Sa vision de l’homme est dynamique, et on peut la résumer par ces 2 concepts: le devenir, et la transformation. En l’homme, le monde devient conscient de lui-même par la formation d’un Moi. Mais le renforcement unilatéral de ce dernier ne doit pas dépasser une certaine limite. Au delà, le Moi tend à oublier son lien avec l’océan d’où il sort, l’arbre se sépare de ses racines, se dessèche ou produit des fruits monstrueux. Sur le plan collectif ce seront alors des déchaînements sauvages: les exemples abondent au 20ème siècle. Chez l’individu, c’est la névrose, affection mentale où l’inconscient, nié, réclame sa part. La névrose n’est donc pas liée uniquement à des évènements du passé notamment infantiles, comme pour Freud, mais à une situation actuelle. Rétablir le passage sans heurt du courant psychique, source de renouvellement, tel est le but de l’exploration intérieure.

La persona : c’est la partie de nous, apparente, éclairée, que l’on montre aux autres. C’est notre Moi social.
L’ombre : partie inconsciente de notre personnalité, non exposée à la lumière. Ce sont toutes les potentialités que nous n’exploitons pas, mais pas forcément que nous réprimons.

Il existe un équilibre entre la « persona » et « l’ombre » car sinon rien de spontané ne pourrait avoir lieu. Ils dépendent tous deux du contexte socioculturel.

L’inconscient collectif : ses modes de manifestation sont les « archétypes » qui désignent les images anciennes (comme le « dragon », le « paradis perdu »…). Ces images constituent un fond commun à toute l’humanité. Dans chaque individu on les retrouve, en tout temps et en tout lieu, à côté des souvenirs personnels. Ils se manifestent dans les rêves, les délires et les arts picturaux. Jung distingue plusieurs strates dans l’inconscient collectif:

·    1ère couche : c’est l’inconscient individuel.
·    2ème couche : c’est l’inconscient collectif familial auquel on appartient: dans certaines familles il y a par exemple certains chiffres qui reviennent génération après génération.
·    3ème couche : c’est l’inconscient collectif du groupe ethnique et culturel auquel appartient la famille.
·    Au dessus : il y a un inconscient collectif primordial. C’est ce qui est le plus général à l’humanité, comme par exemple la peur commune de l’obscurité,  les instincts… etc. Dans cet inconscient collectif, il y a des structures de base, un code général où cet inconscient s’exprime et ce sont les « archétypes ». Ils puisent dans la matière indifférenciée, le magma, le chaos de l’origine.

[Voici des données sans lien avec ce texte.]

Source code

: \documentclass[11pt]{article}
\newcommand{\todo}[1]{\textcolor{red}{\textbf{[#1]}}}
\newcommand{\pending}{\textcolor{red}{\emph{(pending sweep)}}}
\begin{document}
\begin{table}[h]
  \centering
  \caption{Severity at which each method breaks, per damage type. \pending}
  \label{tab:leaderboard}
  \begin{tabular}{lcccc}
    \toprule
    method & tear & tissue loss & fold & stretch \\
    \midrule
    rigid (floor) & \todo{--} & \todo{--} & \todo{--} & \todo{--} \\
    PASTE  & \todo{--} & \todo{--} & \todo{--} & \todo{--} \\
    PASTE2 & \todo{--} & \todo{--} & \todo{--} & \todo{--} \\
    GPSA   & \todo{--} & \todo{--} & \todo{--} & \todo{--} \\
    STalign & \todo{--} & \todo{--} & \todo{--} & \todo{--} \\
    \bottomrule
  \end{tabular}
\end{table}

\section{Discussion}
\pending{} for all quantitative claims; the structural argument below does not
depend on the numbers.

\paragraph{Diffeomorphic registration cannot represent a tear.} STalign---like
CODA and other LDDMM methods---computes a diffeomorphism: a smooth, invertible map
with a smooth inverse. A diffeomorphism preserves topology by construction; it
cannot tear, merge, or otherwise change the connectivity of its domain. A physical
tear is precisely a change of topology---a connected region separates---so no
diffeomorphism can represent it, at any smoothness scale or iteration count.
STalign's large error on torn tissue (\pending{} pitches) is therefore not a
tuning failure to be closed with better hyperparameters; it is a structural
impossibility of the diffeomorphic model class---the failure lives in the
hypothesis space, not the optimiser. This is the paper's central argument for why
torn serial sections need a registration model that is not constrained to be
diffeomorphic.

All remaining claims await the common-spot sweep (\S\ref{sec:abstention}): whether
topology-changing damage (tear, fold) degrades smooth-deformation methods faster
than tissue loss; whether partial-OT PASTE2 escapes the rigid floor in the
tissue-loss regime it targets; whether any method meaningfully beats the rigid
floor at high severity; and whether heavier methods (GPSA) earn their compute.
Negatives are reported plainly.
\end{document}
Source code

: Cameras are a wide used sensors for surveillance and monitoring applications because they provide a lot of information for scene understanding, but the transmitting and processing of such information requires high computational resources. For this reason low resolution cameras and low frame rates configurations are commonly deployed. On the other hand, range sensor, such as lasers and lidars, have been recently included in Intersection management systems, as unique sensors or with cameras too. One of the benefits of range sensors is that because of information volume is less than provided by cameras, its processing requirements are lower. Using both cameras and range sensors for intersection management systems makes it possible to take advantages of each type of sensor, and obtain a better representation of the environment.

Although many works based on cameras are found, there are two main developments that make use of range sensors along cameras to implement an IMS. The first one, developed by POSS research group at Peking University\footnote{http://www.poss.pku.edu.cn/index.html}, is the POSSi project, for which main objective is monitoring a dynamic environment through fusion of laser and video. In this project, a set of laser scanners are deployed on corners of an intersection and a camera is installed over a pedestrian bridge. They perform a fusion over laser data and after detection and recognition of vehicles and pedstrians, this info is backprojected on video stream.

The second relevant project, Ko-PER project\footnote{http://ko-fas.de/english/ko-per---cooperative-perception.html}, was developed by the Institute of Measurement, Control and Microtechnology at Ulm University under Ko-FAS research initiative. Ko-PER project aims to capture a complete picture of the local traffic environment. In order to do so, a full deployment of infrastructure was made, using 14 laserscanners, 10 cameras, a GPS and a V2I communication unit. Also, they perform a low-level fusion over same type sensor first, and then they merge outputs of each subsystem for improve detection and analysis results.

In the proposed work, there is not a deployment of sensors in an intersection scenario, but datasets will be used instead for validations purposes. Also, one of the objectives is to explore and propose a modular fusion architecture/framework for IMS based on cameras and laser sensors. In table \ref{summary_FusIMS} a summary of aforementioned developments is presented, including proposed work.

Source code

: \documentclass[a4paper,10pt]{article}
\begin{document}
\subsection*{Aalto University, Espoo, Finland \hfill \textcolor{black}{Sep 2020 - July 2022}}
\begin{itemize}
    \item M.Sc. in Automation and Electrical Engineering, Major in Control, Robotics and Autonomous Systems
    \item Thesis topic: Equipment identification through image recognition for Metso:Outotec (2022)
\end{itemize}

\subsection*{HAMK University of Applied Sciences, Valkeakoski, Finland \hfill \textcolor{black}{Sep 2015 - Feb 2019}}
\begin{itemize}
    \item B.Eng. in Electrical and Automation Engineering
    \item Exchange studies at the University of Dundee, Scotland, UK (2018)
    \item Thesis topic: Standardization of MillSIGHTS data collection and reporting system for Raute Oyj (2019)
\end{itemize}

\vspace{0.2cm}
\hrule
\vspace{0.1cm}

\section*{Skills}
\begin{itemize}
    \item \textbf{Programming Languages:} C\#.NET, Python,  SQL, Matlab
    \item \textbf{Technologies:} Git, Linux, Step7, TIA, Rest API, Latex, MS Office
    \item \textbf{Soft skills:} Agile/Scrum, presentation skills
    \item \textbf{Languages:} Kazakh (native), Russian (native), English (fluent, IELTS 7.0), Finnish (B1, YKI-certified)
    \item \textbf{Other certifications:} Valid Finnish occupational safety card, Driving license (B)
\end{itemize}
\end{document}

Les archétypes : ce sont des structures de base, un cadre général où l’inconscient collectif s’exprime. Ils sont innés, immuables et les mêmes pour tout le monde. Ce sont les contenus de l’inconscient. Les archétypes sont les formes « a priori » de la représentation. Il y a ainsi les archétypes parentaux (Père et Mère), l’anima, l’animus… etc.
·    L’anima : est l’aspect féminin psychique chez l’homme.
·    L’animus : est l’aspect masculin psychique chez la femme.
·    Le Soi : c’est la totalité. Quand cette partie de nous-mêmes a atteint la totalité, elle se prend pour Dieu. Le paranoïaque (être humain s’étant construit un système de relation à l’Autre de type paranoïaque) est un individu qui pense atteindre le Soi . C’est l’inflation pathologique du Soi. On a tous tendance à rechercher l’unité.

Tout le travail de Jung s’est appuyé sur la double question qui domina sa vie: « qu’est-ce que le monde, et qui suis-je? ». L’insuffisance du cadre religieux éclata aux yeux de ce fils de pasteur. Il devina que la réponse se trouvait au-dedans de lui et non au-dehors.
La psychiatrie lui parut offrir un moyen plus propice d’aborder la totalité de l’Homme. Jung a également travaillé sur la recherche alchimique. Il relia ainsi la mythologie, l’archaïque au psychologique: dans la transformation alchimique du fer en or, c’est la transformation de quelque chose en nous que l’on tente. C’est la transformation de la personnalité.

Jung fut avant tout le témoin d’une réalisation interne. Sa méthode psychologique et son œuvre sont les fruits de cette réalisation. Adolescent, il a rencontré sur son chemin la figure fascinante de Zarathoustra, le « messager du surhumain » qui avait conduit à la folie Frédéric Nietzsche, Bâlois d’adoption comme lui. A son tour il s’est vu contraint par le destin d’affronter ce qui est en définitive, l’unique problème de l’âme moderne: l’homme peut-il se surmonter, et par quelle voie?

R.M RILKE Sur l’existence

Il nous faut accepter notre existence aussi loin qu’elle peut aller; tout et même l’inouï doit y être possible. C’est au fond le seul courage qu’on exige de nous; être courageux face à ce que nous pouvons rencontrer de plus insolite, de plus merveilleux, de plus inexplicable.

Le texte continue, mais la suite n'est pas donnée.